● Task prompt
Retype the whole listing below, character for character.
Dataset records Start Marker
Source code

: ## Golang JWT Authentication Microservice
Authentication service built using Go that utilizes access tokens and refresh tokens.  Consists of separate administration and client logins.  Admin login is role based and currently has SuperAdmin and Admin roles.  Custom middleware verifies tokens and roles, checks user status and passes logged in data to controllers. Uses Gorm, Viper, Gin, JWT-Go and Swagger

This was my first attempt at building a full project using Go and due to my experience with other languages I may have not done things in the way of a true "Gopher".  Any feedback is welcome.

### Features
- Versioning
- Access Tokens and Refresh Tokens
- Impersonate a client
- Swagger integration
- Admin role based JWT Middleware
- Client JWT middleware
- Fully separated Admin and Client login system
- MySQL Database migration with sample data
Dataset records End Marker
● Solution to this problem
Source code

: ## Golang JWT Authentication Microservice
Authentication service built using Go that utilizes access tokens and refresh tokens.  Consists of separate administration and client logins.  Admin login is role based and currently has SuperAdmin and Admin roles.  Custom middleware verifies tokens and roles, checks user status and passes logged in data to controllers. Uses Gorm, Viper, Gin, JWT-Go and Swagger

This was my first attempt at building a full project using Go and due to my experience with other languages I may have not done things in the way of a true "Gopher".  Any feedback is welcome.

### Features
- Versioning
- Access Tokens and Refresh Tokens
- Impersonate a client
- Swagger integration
- Admin role based JWT Middleware
- Client JWT middleware
- Fully separated Admin and Client login system
- MySQL Database migration with sample data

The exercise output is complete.